The minimal test case above raises another potential issue, but I haven't convinced myself that this is not just an error on my part:
When the button is clicked, only blank space is added to the output widget. 'Hello world' is not printed.
Also, here's a more functional example of updating an output widget from a button click callback, to show how this can be used to position output (e.g. a matplotlib plot) relative to other widgets:
%matplotlib inline
# To prevent automatic figure display when execution of the cell ends
%config InlineBackend.close_figures=False
import matplotlib.pyplot as plt
import numpy as np
from IPython.html import widgets
from IPython.display import display,clear_output
plt.ioff()
ax=plt.gca()
plt.plot(np.random.randn(100),np.random.randn(100),'+')
out=widgets.Output()
button=widgets.Button(description='Next')

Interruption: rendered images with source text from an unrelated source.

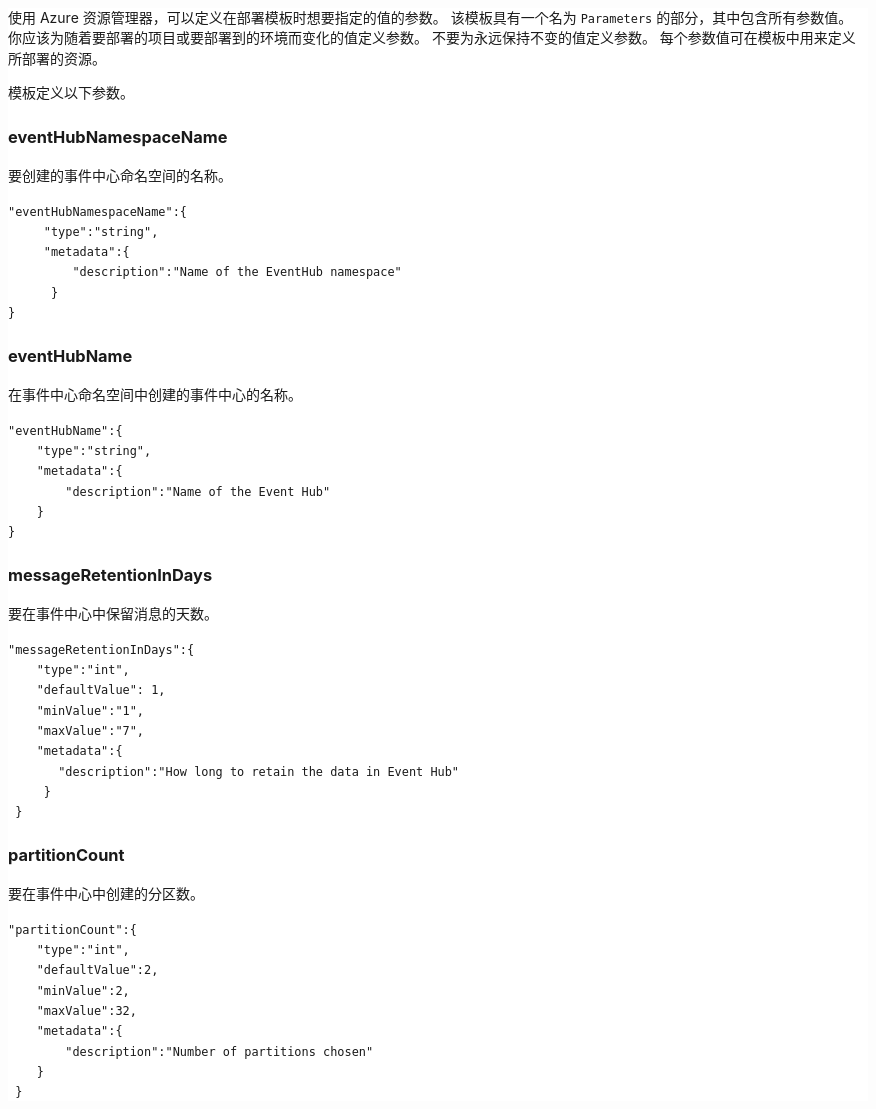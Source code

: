 使用 Azure 资源管理器，可以定义在部署模板时想要指定的值的参数。 该模板具有一个名为 `Parameters` 的部分，其中包含所有参数值。 你应该为随着要部署的项目或要部署到的环境而变化的值定义参数。 不要为永远保持不变的值定义参数。 每个参数值可在模板中用来定义所部署的资源。

模板定义以下参数。

### <a name="eventhubnamespacename"></a>eventHubNamespaceName

要创建的事件中心命名空间的名称。

    "eventHubNamespaceName":{  
         "type":"string",
         "metadata":{  
             "description":"Name of the EventHub namespace"
          }
    }

### <a name="eventhubname"></a>eventHubName

在事件中心命名空间中创建的事件中心的名称。

    "eventHubName":{  
        "type":"string",
        "metadata":{  
            "description":"Name of the Event Hub"
        }
    }

### <a name="messageretentionindays"></a>messageRetentionInDays

要在事件中心中保留消息的天数。 

    "messageRetentionInDays":{
        "type":"int",
        "defaultValue": 1,
        "minValue":"1",
        "maxValue":"7",
        "metadata":{
           "description":"How long to retain the data in Event Hub"
         }
     }

### <a name="partitioncount"></a>partitionCount

要在事件中心中创建的分区数。

    "partitionCount":{
        "type":"int",
        "defaultValue":2,
        "minValue":2,
        "maxValue":32,
        "metadata":{
            "description":"Number of partitions chosen"
        }
     }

vbox=widgets.VBox(children=(out,button))
display(vbox)
def click(b):
ax.lines[0].set_xdata(np.random.randn(100))
ax.lines[0].set_ydata(np.random.randn(100))
with out:
clear_output(wait=True)
display(ax.figure)
button.on_click(click)
click(None)

from IPython import get_ipython
to IPython/html/widgets/widget_output.py, but I'm not familiar enough with the code to be sure if this is the correct place to make that change, or if the fix should be further upstream.

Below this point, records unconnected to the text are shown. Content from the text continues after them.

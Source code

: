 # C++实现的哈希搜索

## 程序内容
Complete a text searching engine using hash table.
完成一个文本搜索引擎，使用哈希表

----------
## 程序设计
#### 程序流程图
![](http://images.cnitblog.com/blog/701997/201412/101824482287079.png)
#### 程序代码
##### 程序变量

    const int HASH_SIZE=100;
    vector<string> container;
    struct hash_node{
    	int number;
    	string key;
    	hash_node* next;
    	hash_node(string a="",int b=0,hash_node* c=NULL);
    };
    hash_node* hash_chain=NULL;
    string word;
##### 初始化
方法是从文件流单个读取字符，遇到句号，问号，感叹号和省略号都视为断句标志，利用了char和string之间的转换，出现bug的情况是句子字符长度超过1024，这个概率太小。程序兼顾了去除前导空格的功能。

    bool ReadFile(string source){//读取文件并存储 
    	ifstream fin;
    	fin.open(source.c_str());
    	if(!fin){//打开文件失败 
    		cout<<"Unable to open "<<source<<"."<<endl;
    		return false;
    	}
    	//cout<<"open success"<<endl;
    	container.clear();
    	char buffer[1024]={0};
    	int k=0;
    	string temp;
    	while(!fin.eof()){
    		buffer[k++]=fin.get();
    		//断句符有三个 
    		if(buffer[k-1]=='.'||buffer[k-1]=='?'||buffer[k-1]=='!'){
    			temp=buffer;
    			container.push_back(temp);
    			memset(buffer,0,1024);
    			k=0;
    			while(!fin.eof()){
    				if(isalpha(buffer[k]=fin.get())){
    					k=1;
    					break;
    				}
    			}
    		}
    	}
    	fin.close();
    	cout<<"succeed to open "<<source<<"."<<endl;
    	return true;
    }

That's right, get_ipython() used to be available globally, looks like that's no longer the case after the big split.
Thanks for the excellent example of how a plot can be relocated! Feel free to open a PR to add that to the examples folder.
The minimal test case above raises another potential issue, but I haven't convinced myself that this is not just an error on my part:
When the button is clicked, only blank space is added to the output widget. 'Hello world' is not printed.
I wasn't able to reproduce this, it may be fixed in master.
That's right, get_ipython() used to be available globally, looks like that's no longer the case after the big split.
Since the bug report is using IPython prior to the split, I don't think that's the case. The issue is that we inject get_ipython into globals only while interactive user code is running. Comm messages may not be handled in that context (arguable whether they should be). In general, though, no library code should rely on get_ipython in globals, and always import it. Only interactively typed code should access it via globals.